ABOUT THIS EXERCISE — The expected output is the complete data, reproduced exactly.
↓
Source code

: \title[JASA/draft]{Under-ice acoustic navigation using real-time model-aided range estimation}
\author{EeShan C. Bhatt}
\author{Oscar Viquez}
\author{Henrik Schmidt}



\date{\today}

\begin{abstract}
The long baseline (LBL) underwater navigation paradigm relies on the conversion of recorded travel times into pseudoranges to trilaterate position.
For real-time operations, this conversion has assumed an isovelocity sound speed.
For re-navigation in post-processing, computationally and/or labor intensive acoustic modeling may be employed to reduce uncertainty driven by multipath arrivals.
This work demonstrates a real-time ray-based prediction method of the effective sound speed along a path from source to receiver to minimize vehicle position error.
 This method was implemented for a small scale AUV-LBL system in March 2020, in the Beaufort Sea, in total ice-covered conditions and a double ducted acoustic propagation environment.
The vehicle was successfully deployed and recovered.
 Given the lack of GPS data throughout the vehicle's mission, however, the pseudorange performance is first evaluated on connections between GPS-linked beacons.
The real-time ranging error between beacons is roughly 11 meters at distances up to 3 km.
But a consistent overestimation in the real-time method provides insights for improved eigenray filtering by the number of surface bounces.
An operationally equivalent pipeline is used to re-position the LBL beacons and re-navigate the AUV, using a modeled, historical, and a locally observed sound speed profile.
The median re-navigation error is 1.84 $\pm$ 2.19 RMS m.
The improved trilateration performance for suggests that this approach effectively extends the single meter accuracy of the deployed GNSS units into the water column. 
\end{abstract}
↑
ANSWER SPACE —
Source code

: \title[JASA/draft]{Under-ice acoustic navigation using real-time model-aided range estimation}
\author{EeShan C. Bhatt}
\author{Oscar Viquez}
\author{Henrik Schmidt}



\date{\today}

\begin{abstract}
The long baseline (LBL) underwater navigation paradigm relies on the conversion of recorded travel times into pseudoranges to trilaterate position.
For real-time operations, this conversion has assumed an isovelocity sound speed.
For re-navigation in post-processing, computationally and/or labor intensive acoustic modeling may be employed to reduce uncertainty driven by multipath arrivals.
This work demonstrates a real-time ray-based prediction method of the effective sound speed along a path from source to receiver to minimize vehicle position error.
 This method was implemented for a small scale AUV-LBL system in March 2020, in the Beaufort Sea, in total ice-covered conditions and a double ducted acoustic propagation environment.
The vehicle was successfully deployed and recovered.
 Given the lack of GPS data throughout the vehicle's mission, however, the pseudorange performance is first evaluated on connections between GPS-linked beacons.
The real-time ranging error between beacons is roughly 11 meters at distances up to 3 km.
But a consistent overestimation in the real-time method provides insights for improved eigenray filtering by the number of surface bounces.
An operationally equivalent pipeline is used to re-position the LBL beacons and re-navigate the AUV, using a modeled, historical, and a locally observed sound speed profile.
The median re-navigation error is 1.84 $\pm$ 2.19 RMS m.
The improved trilateration performance for suggests that this approach effectively extends the single meter accuracy of the deployed GNSS units into the water column. 
\end{abstract}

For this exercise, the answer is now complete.